Facts: Officers reported to the scene of an alleged altercation between a male and female. One of the officers made contact with the female who he saw was driving a blue Mazda 4 door vehicle. She was backing the vehicle out of a parking space as the officers arrived on scene. The Defendant opened the door immediately and started screaming and cursing at the officer before he even introduced himself or explain why they were there. The Defendant stated she was looking for a phone battery and wanted him to “leave her the f@** alone.” The officer noticed the defendant had red/bloodshot eyes, slightly slurred speech and an odor of alcohol coming from her breath. The Defendant’s boyfriend stated that the Defendant was driving in an out of control manner going more than twice the speed limit, swerving in and out of traffic and casing him to fear for his safety. He was finally able to convince her to pull over and let him drive but she then threatened to leap out of the car if he kept driving. They pulled over again and she got back into the driver seat where she was seen by officers attempting to leave. The Defendant’s boyfriend told the officers that the Defendant consumed several glasses of wine prior to driving and that she had some hard liquor. He gave a sworn statement to that effect. The Defendant was asked to perform roadsides which she hesitantly agreed to do. She answered every questioned posed by the officer by saying “I have a medical condition for that.” After performing poorly on the exercises, the Defendant was taken back to the jail where she gave a breath sample of .120 and .116. The Firm filed a motion to suppress arguing that the Defendant was misadvised when she was requested to submit to the breath test and therefore coerced into giving her breath samples. The State of Florida agreed to the motion and agreed to exclude the breath. Subsequently, because of the loss of that evidence, the State agreed to drop the charge for Driving Under the Influence of Alcohol.

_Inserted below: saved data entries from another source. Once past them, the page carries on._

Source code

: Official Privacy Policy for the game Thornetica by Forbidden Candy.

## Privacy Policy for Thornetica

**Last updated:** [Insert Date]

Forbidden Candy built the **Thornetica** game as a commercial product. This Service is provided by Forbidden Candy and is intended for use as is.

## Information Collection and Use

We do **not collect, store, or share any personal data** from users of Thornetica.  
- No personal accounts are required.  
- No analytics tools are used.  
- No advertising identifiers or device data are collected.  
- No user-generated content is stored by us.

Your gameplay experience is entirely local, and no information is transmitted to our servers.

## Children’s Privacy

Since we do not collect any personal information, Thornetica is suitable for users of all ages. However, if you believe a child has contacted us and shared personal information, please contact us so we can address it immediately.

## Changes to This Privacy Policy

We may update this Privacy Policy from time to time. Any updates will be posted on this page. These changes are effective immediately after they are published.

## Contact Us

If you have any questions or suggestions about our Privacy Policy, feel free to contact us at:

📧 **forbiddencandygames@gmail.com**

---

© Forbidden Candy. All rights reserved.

The defendant had Alprazolam in her pocket when she had been stopped by police. She was not legally prescribed the medication and was looking at up to 5 years in prison. The firm was able to convince the state to allow her into a program to address her drug abuse issues. After completion of the program, the firm was able to get the charge dismissed.
After her boyfriend was arrested for driving her car on a suspended license our client was called to the scene to pick up her car. Before releasing her car to her, law enforcement officers asked our client several questions. As our client was about to leave in her car, law enforcement accused her of allowing an unauthorized person to drive her car. According to law enforcement our client knew that her boyfriend's driver's license was suspended and allowed him to drive anyway. Our client was ordered to appear in court on this criminal offense. Our client immediately contacted our office to begin working on her case. We reviewed all of the State's evidence and Law Enforcement's reports. Together with our client our office then prepared a defense strategy. Our plan was to block key pieces of evidence from being introduced based on law enforcement's flawed Miranda warnings. After reviewing the details of the case with the State our office began preparing a motion to suppress. However, soon after our discussions with the State detailing these flaws the State dismissed the charge.